Frontend Patterns

Pattern

State Colocation

Keep state as close as possible to where it's used to reduce complexity. (See also: Colocation Pattern)

State Management Intermediate

State Colocation

Problem

State stored far from where it’s actually used creates unnecessary coupling and complexity. Global stores fill up with UI-specific state like modal visibility or form input values. Components re-render unnecessarily when unrelated state changes, and debugging becomes difficult because state mutations can come from anywhere in the application.

Solution

Keep state as close as possible to where it’s used rather than lifting it higher than necessary. This simplifies components and reduces coupling between distant parts of the tree.

Example

This demonstrates keeping state close to where it’s actually used rather than lifting it unnecessarily high, simplifying components and reducing coupling across the application.

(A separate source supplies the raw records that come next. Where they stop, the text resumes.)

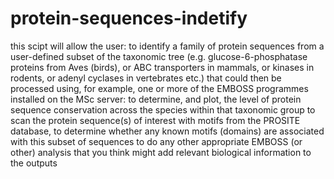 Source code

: # protein-sequences-indetify

this scipt will allow the user:
to identify a family of protein sequences from a user-defined subset of the taxonomic tree (e.g. glucose-6-phosphatase proteins from Aves (birds), or ABC transporters in mammals, or kinases in rodents, or adenyl cyclases in vertebrates etc.) that could then be processed using, for example, one or more of the EMBOSS programmes installed on the MSc server: to determine, and plot, the level of protein sequence conservation across the species within that taxonomic group to scan the protein sequence(s) of interest with motifs from the PROSITE database, to determine whether any known motifs (domains) are associated with this subset of sequences to do any other appropriate EMBOSS (or other) analysis that you think might add relevant biological information to the outputs
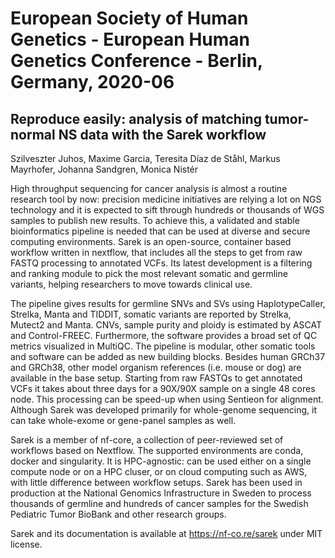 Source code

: # European Society of Human Genetics - European Human Genetics Conference - Berlin, Germany, 2020-06

## Reproduce easily: analysis of matching tumor-normal NS data with the Sarek workflow

Szilveszter Juhos,
Maxime Garcia,
Teresita Díaz de Ståhl,
Markus Mayrhofer,
Johanna Sandgren,
Monica Nistér

High throughput sequencing for cancer analysis is almost a routine research tool by now: precision medicine initiatives are relying a lot on NGS technology and it is expected to sift through hundreds or thousands of WGS samples to publish new results.
To achieve this, a validated and stable bioinformatics pipeline is needed that can be used at diverse and secure computing environments.
Sarek is an open-source, container based workflow written in nextflow, that includes all the steps to get from raw FASTQ processing to annotated VCFs.
Its latest development is a filtering and ranking module to pick the most relevant somatic and germline variants, helping researchers to move towards clinical use.

The pipeline gives results for germline SNVs and SVs using HaplotypeCaller, Strelka, Manta and TIDDIT, somatic variants are reported by Strelka, Mutect2 and Manta.
CNVs, sample purity and ploidy is estimated by ASCAT and Control-FREEC.
Furthermore, the software provides a broad set of QC metrics visualized in MultiQC.
The pipeline is modular, other somatic tools and software can be added as new building blocks.
Besides human GRCh37 and GRCh38, other model organism references (i.e. mouse or dog) are available in the base setup.
Starting from raw FASTQs to get annotated VCFs it takes about three days for a 90X/90X sample on a single 48 cores node.
This processing can be speed-up when using Sentieon for alignment.
Although Sarek was developed primarily for whole-genome sequencing, it can take whole-exome or gene-panel samples as well.

Sarek is a member of nf-core, a collection of peer-reviewed set of workflows based on Nextflow.
The supported environments are conda, docker and singularity.
It is HPC-agnostic: can be used either on a single compute node or on a HPC cluser, or on cloud computing such as AWS, with little difference between workflow setups.
Sarek has been used in production at the National Genomics Infrastructure in Sweden to process thousands of germline and hundreds of cancer samples for the Swedish Pediatric Tumor BioBank and other research groups.

Sarek and its documentation is available at https://nf-co.re/sarek under MIT license.
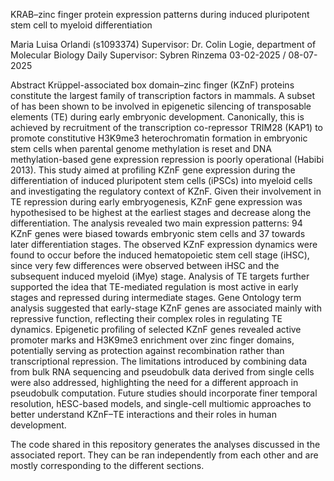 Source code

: KRAB–zinc finger protein expression patterns during induced pluripotent stem cell to myeloid differentiation


Maria Luisa Orlandi (s1093374)
Supervisor: Dr. Colin Logie, department of Molecular Biology 
Daily Supervisor: Sybren Rinzema
03-02-2025 / 08-07-2025


Abstract
Krüppel-associated box domain–zinc finger (KZnF) proteins constitute the largest family of transcription factors in mammals. A subset of has been shown to be involved in epigenetic silencing of transposable elements (TE) during early embryonic development. Canonically, this is achieved by recruitment of the transcription co-repressor TRIM28 (KAP1) to promote constitutive H3K9me3 heterochromatin formation in embryonic stem cells when parental genome methylation is reset and DNA methylation-based gene expression repression is poorly operational (Habibi 2013).
This study aimed at profiling KZnF gene expression during the differentiation of induced pluripotent stem cells (iPSCs) into myeloid cells and investigating the regulatory context of KZnF. Given their involvement in TE repression during early embryogenesis, KZnF gene expression was hypothesised to be highest at the earliest stages and decrease along the differentiation. The analysis revealed two main expression patterns: 94 KZnF genes were biased towards embryonic stem cells and 37 towards later differentiation stages. 
The observed KZnF expression dynamics were found to occur before the induced hematopoietic stem cell stage (iHSC), since very few differences were observed between iHSC and the subsequent induced myeloid (iMye) stage. Analysis of TE targets further supported the idea that TE-mediated regulation is most active in early stages and repressed during intermediate stages. 
Gene Ontology term analysis suggested that early-stage KZnF genes are associated mainly with repressive function, reflecting their complex roles in regulating TE dynamics. Epigenetic profiling of selected KZnF genes revealed active promoter marks and H3K9me3 enrichment over zinc finger domains, potentially serving as protection against recombination rather than transcriptional repression. 
The limitations introduced by combining data from bulk RNA sequencing and pseudobulk data derived from single cells were also addressed, highlighting the need for a different approach in pseudobulk computation. 
Future studies should incorporate finer temporal resolution, hESC-based models, and single-cell multiomic approaches to better understand KZnF–TE interactions and their roles in human development.


The code shared in this repository generates the analyses discussed in the associated report. They can be ran independently from each other and are mostly corresponding to the different sections. 
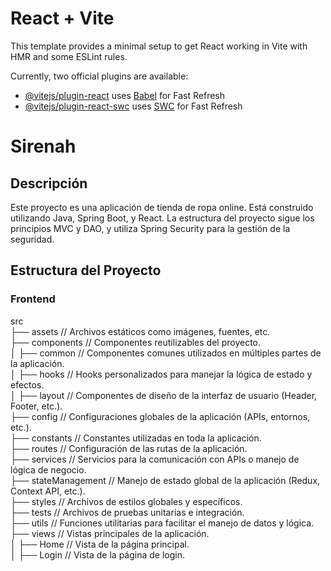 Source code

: # React + Vite

This template provides a minimal setup to get React working in Vite with HMR and some ESLint rules.

Currently, two official plugins are available:

- [@vitejs/plugin-react](https://github.com/vitejs/vite-plugin-react/blob/main/packages/plugin-react/README.md) uses [Babel](https://babeljs.io/) for Fast Refresh
- [@vitejs/plugin-react-swc](https://github.com/vitejs/vite-plugin-react-swc) uses [SWC](https://swc.rs/) for Fast Refresh


# Sirenah

## Descripción

Este proyecto es una aplicación de tienda de ropa online. Está construido utilizando Java, Spring Boot, y React. La estructura del proyecto sigue los principios MVC y DAO, y utiliza Spring Security para la gestión de la seguridad.

## Estructura del Proyecto

### Frontend

src <br/>
├── assets            // Archivos estáticos como imágenes, fuentes, etc.<br/>
├── components        // Componentes reutilizables del proyecto. <br/>
│   ├── common        // Componentes comunes utilizados en múltiples partes de la aplicación.<br/>
│   ├── hooks         // Hooks personalizados para manejar la lógica de estado y efectos.<br/>
│   ├── layout        // Componentes de diseño de la interfaz de usuario (Header, Footer, etc.).<br/>
├── config            // Configuraciones globales de la aplicación (APIs, entornos, etc.). <br/>
├── constants         // Constantes utilizadas en toda la aplicación.<br/>
├── routes            // Configuración de las rutas de la aplicación. <br/>
├── services          // Servicios para la comunicación con APIs o manejo de lógica de negocio. <br/>
├── stateManagement   // Manejo de estado global de la aplicación (Redux, Context API, etc.). <br/>
├── styles            // Archivos de estilos globales y específicos. <br/>
├── tests             // Archivos de pruebas unitarias e integración. <br/>
├── utils             // Funciones utilitarias para facilitar el manejo de datos y lógica. <br/>
├── views             // Vistas principales de la aplicación. <br/>
│   ├── Home          // Vista de la página principal. <br/>
│   ├── Login         // Vista de la página de login. <br/>

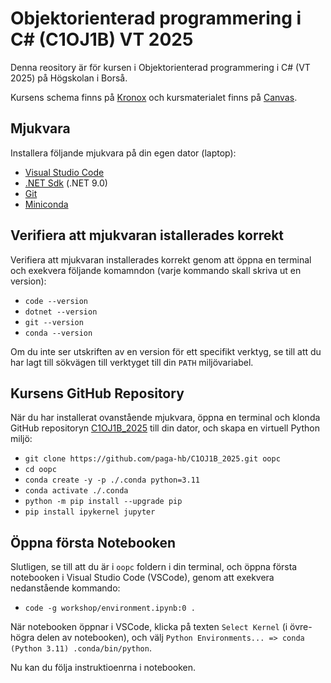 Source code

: # Objektorienterad programmering i C# (C1OJ1B) VT 2025

Denna reository är för kursen i Objektorienterad programmering i C# (VT 2025) på Högskolan i Borså.

Kursens schema finns på [Kronox](https://schema.hb.se/setup/jsp/Schema.jsp?startDatum=2025-03-31&intervallTyp=a&intervallAntal=1&sprak=SV&sokMedAND=true&forklaringar=true&resurser=k.C1OJ1B-20251-I17V5-) och kursmaterialet finns på [Canvas](https://hb.instructure.com/courses/9337).

## Mjukvara

Installera följande mjukvara på din egen dator (laptop):

- [Visual Studio Code](https://code.visualstudio.com)
- [.NET Sdk](https://dotnet.microsoft.com/en-us/download) (.NET 9.0)
- [Git](https://git-scm.com/downloads)
- [Miniconda](https://docs.anaconda.com/miniconda/install/#quick-command-line-install)
 
## Verifiera att mjukvaran istallerades korrekt

Verifiera att mjukvaran installerades korrekt genom att öppna en terminal och exekvera följande komamndon (varje kommando skall skriva ut en version):

- `code --version`
- `dotnet --version`
- `git --version`
- `conda --version`

Om du inte ser utskriften av en version för ett specifikt verktyg, se till att du har lagt till sökvägen till verktyget till din `PATH` miljövariabel.

## Kursens GitHub Repository

När du har installerat ovanstående mjukvara, öppna en terminal och klonda GitHub repositoryn [C1OJ1B_2025](https://github.com/paga-hb/C1OJ1B_2025) till din dator, och skapa en virtuell Python miljö:

- `git clone https://github.com/paga-hb/C1OJ1B_2025.git oopc`
- `cd oopc`
- `conda create -y -p ./.conda python=3.11`
- `conda activate ./.conda`
- `python -m pip install --upgrade pip`
- `pip install ipykernel jupyter`

## Öppna första Notebooken

Slutligen, se till att du är i `oopc` foldern i din terminal, och öppna första notebooken i Visual Studio Code (VSCode), genom att exekvera nedanstående kommando:

- `code -g workshop/environment.ipynb:0 .`

När notebooken öppnar i VSCode, klicka på texten `Select Kernel` (i övre-högra delen av notebooken), och välj `Python Environments... => conda (Python 3.11) .conda/bin/python`.

Nu kan du följa instruktioenrna i notebooken.
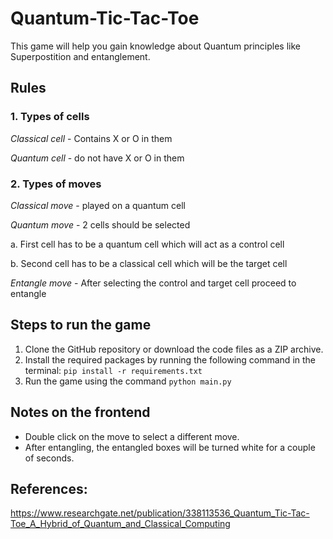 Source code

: # Quantum-Tic-Tac-Toe

This game will help you gain knowledge about Quantum principles like Superpostition and entanglement.

## Rules

### 1. Types of cells 
  _Classical cell_ - Contains X or O in them 
  
  _Quantum cell_ - do not have X or O in them

### 2. Types of moves 
_Classical move_ - played on a quantum cell 
 
 
_Quantum move_ -  2 cells should be selected 
 
   a. First cell has to be a quantum cell which will act as a control cell 

   b. Second cell has to be a classical cell which will be the target cell
 

 _Entangle move_ - After selecting the control and target cell proceed to entangle
 
 ## Steps to run the game
 1. Clone the GitHub repository or download the code files as a ZIP archive.
 2. Install the required packages by running the following command in the terminal: `pip install -r requirements.txt`
 3. Run the game using the command `python main.py`
 
 ## Notes on the frontend
 * Double click on the move to select a different move.
 * After entangling, the entangled boxes will be turned white for a couple of seconds.
 
 ## References:
 
 https://www.researchgate.net/publication/338113536_Quantum_Tic-Tac-Toe_A_Hybrid_of_Quantum_and_Classical_Computing
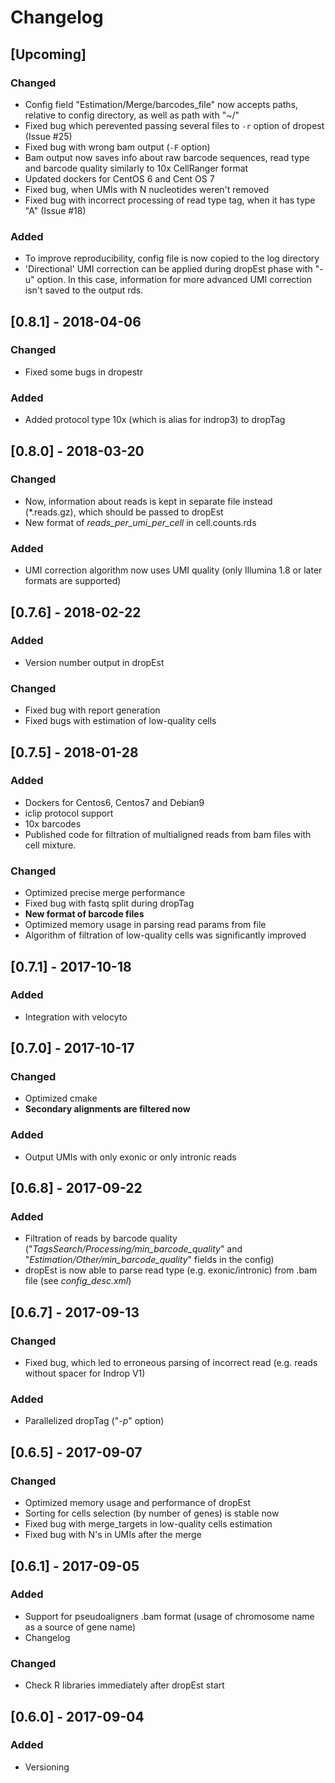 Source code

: # Changelog

## [Upcoming]
### Changed
* Config field "Estimation/Merge/barcodes_file" now accepts paths, relative to config directory, as well as path with "~/"
* Fixed bug which perevented passing several files to `-r` option of dropest (Issue #25)
* Fixed bug with wrong bam output (`-F` option)
* Bam output now saves info about raw barcode sequences, read type and barcode quality similarly to 10x CellRanger format
* Updated dockers for CentOS 6 and Cent OS 7
* Fixed bug, when UMIs with N nucleotides weren't removed
* Fixed bug with incorrect processing of read type tag, when it has type "A" (Issue #18)
### Added
* To improve reproducibility, config file is now copied to the log directory
* 'Directional' UMI correction can be applied during dropEst phase with "-u" option. In this case, information for more 
    advanced UMI correction isn't saved to the output rds.

## [0.8.1] - 2018-04-06
### Changed
* Fixed some bugs in dropestr
### Added
* Added protocol type 10x (which is alias for indrop3) to dropTag

## [0.8.0] - 2018-03-20
### Changed
* Now, information about reads is kept in separate file instead (*.reads.gz), which should be passed to dropEst
* New format of *reads_per_umi_per_cell* in cell.counts.rds

### Added
* UMI correction algorithm now uses UMI quality (only Illumina 1.8 or later formats are supported)

## [0.7.6] - 2018-02-22
### Added
* Version number output in dropEst
### Changed
* Fixed bug with report generation
* Fixed bugs with estimation of low-quality cells

## [0.7.5] - 2018-01-28
### Added
* Dockers for Centos6, Centos7 and Debian9
* iclip protocol support
* 10x barcodes
* Published code for filtration of multialigned reads from bam files with cell mixture.
### Changed
* Optimized precise merge performance
* Fixed bug with fastq split during dropTag
* **New format of barcode files**
* Optimized memory usage in parsing read params from file
* Algorithm of filtration of low-quality cells was significantly improved

## [0.7.1] - 2017-10-18
### Added
* Integration with velocyto

## [0.7.0] - 2017-10-17
### Changed
* Optimized cmake
* **Secondary alignments are filtered now**

### Added
* Output UMIs with only exonic or only intronic reads

## [0.6.8] - 2017-09-22
### Added
* Filtration of reads by barcode quality ("*TagsSearch/Processing/min_barcode_quality*" and
"*Estimation/Other/min_barcode_quality*" fields in the config)
* dropEst is now able to parse read type (e.g. exonic/intronic) from .bam file (see *config_desc.xml*)

## [0.6.7] - 2017-09-13
### Changed
* Fixed bug, which led to erroneous parsing of incorrect read (e.g. reads without spacer for Indrop V1)

### Added
* Parallelized dropTag ("*-p*" option)

## [0.6.5] - 2017-09-07
### Changed
* Optimized memory usage and performance of dropEst
* Sorting for cells selection (by number of genes) is stable now
* Fixed bug with merge_targets in low-quality cells estimation
* Fixed bug with N's in UMIs after the merge

## [0.6.1] - 2017-09-05
### Added
* Support for pseudoaligners .bam format (usage of chromosome name as a source of gene name)
* Changelog

### Changed
* Check R libraries immediately after dropEst start

## [0.6.0] - 2017-09-04
### Added
* Versioning
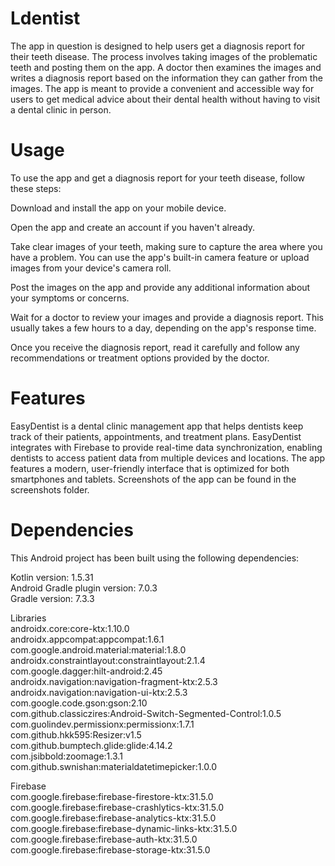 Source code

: # Ldentist
The app in question is designed to help users get a diagnosis report for their teeth disease. The process involves taking images of the problematic teeth and posting them on the app. A doctor then examines the images and writes a diagnosis report based on the information they can gather from the images. The app is meant to provide a convenient and accessible way for users to get medical advice about their dental health without having to visit a dental clinic in person.

# Usage
To use the app and get a diagnosis report for your teeth disease, follow these steps:

Download and install the app on your mobile device.

Open the app and create an account if you haven't already.

Take clear images of your teeth, making sure to capture the area where you have a problem. You can use the app's built-in camera feature or upload images from your device's camera roll.

Post the images on the app and provide any additional information about your symptoms or concerns.

Wait for a doctor to review your images and provide a diagnosis report. This usually takes a few hours to a day, depending on the app's response time.

Once you receive the diagnosis report, read it carefully and follow any recommendations or treatment options provided by the doctor.


# Features
EasyDentist is a dental clinic management app that helps dentists keep track of their patients, appointments, and treatment plans.
EasyDentist integrates with Firebase to provide real-time data synchronization, enabling dentists to access patient data from multiple devices and locations.
The app features a modern, user-friendly interface that is optimized for both smartphones and tablets.
Screenshots of the app can be found in the screenshots folder.


# Dependencies
This Android project has been built using the following dependencies:

Kotlin version: 1.5.31  
Android Gradle plugin version: 7.0.3   
Gradle version: 7.3.3 

Libraries   
androidx.core:core-ktx:1.10.0   
androidx.appcompat:appcompat:1.6.1   
com.google.android.material:material:1.8.0   
androidx.constraintlayout:constraintlayout:2.1.4   
com.google.dagger:hilt-android:2.45   
androidx.navigation:navigation-fragment-ktx:2.5.3   
androidx.navigation:navigation-ui-ktx:2.5.3   
com.google.code.gson:gson:2.10   
com.github.classiczires:Android-Switch-Segmented-Control:1.0.5   
com.guolindev.permissionx:permissionx:1.7.1   
com.github.hkk595:Resizer:v1.5   
com.github.bumptech.glide:glide:4.14.2   
com.jsibbold:zoomage:1.3.1   
com.github.swnishan:materialdatetimepicker:1.0.0   


Firebase   
com.google.firebase:firebase-firestore-ktx:31.5.0   
com.google.firebase:firebase-crashlytics-ktx:31.5.0   
com.google.firebase:firebase-analytics-ktx:31.5.0   
com.google.firebase:firebase-dynamic-links-ktx:31.5.0   
com.google.firebase:firebase-auth-ktx:31.5.0   
com.google.firebase:firebase-storage-ktx:31.5.0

// Colocate state with component that uses it
class SearchBar extends HTMLElement {
  constructor() {
    super();
    this.query = ''; // State only used within this component - kept local
  }

  connectedCallback() {
    this.render();
    this.querySelector('input').addEventListener('input', (e) => {
      this.query = e.target.value;  // Update local state
      this.render();                // Re-render only this component
    });
  }

  render() {
    // State is used right here, no need to pass through multiple layers
    this.innerHTML = `<input type="text" value="${this.query}">`;
  }
}

Benefits

  • Simplifies components by keeping state local and focused.
  • Reduces unnecessary re-renders in components that don’t need the state.
  • Makes code easier to understand and maintain.
  • Enables better code splitting since state isn’t globally shared.

Tradeoffs

  • May need to lift state later if requirements change and state needs sharing.
  • Can lead to state duplication if components accidentally maintain separate copies.
  • Requires judgment about what constitutes “close enough” to the usage.
  • May conflict with global state management patterns.